Annual Cash Based Bonus Opportunity. The amount of the annual discretionary cash based bonus award is based on individual performance assessments along with the financial performance of the Company. Our performance-based cash incentive compensation in recent years has included targets for achieving various levels of revenue, operating income, and other financial goals and metrics, along with individual performance assessments that has included goals in personal professional improvement, team building, and other individual personal growth goals. The annual cash based bonus opportunity is for up to 50% of a NEOs base salary. In 2016, none of our NEOs at such time earned a bonus because due to our net operating losses.

 

We believe these cash based award opportunities reinforce the alignment of interests of our executive officers with those of our stockholders in the shorter term as the positive financial performance that drives the cash based bonus awards also indirectly influences the performance of the Company’s common stock.
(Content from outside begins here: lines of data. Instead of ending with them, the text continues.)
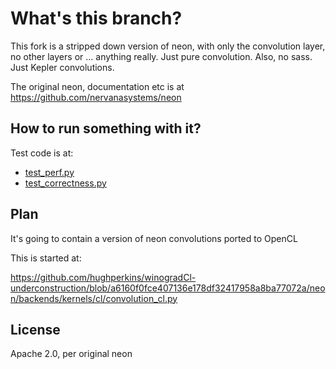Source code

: # What's this branch?

This fork is a stripped down version of neon, with only the convolution layer, no other layers
or ... anything really.  Just pure convolution.  Also, no sass.  Just Kepler convolutions.

The original neon, documentation etc is at https://github.com/nervanasystems/neon

## How to run something with it?

Test code is at:
- [test_perf.py](test_perf.py)
- [test_correctness.py](test_correctness.py)

## Plan

It's going to contain a version of neon convolutions ported to OpenCL

This is started at:

https://github.com/hughperkins/winogradCl-underconstruction/blob/a6160f0fce407136e178df32417958a8ba77072a/neon/backends/kernels/cl/convolution_cl.py

## License

Apache 2.0, per original neon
We believe the personal professional improvement goals enhance the value of the NEO to expand their expertise and expand the effectiveness of the Company’s staff allowing for greater organization efficiencies while improving Company performance, which drives short-term, medium-term, and long-term organizational improvement and ultimately value for the stockholders in the form of better financial and common stock performance.

 

Restricted Stock Equity Awards (RSA). Mr. Komar, our former CEO, and Mr. McCubbin, our former CEO, were each awarded 250,000 shares of restricted common stock in 2010. 50% of the award vested in 2016 upon the determination that the Company’s revenue for 2015 exceeded $70 million and the remaining 50% of the award for Mr. Komar and Mr. McCubbin vested in 2017 in connection with their cessation of employment with the Company.

 

Stock Option Equity Awards. Mr. Kang was awarded 170,000 stock options in 2013 that vested one third per year over a term of three years in order to reward Mr. Kang for improved performance in the Company’s common stock price. On May 8, 2015, Mr. Kang was awarded 25,000 stock options that vested on December 31, 2015 and the remainder vested on December 31, 2016. In connection with his appointment as our Chief Executive Officer, Mr. Kang was awarded 750,000 stock options in September 2017 that vest 100% in September 2021 (subject to continued employment with the Company) that are described below.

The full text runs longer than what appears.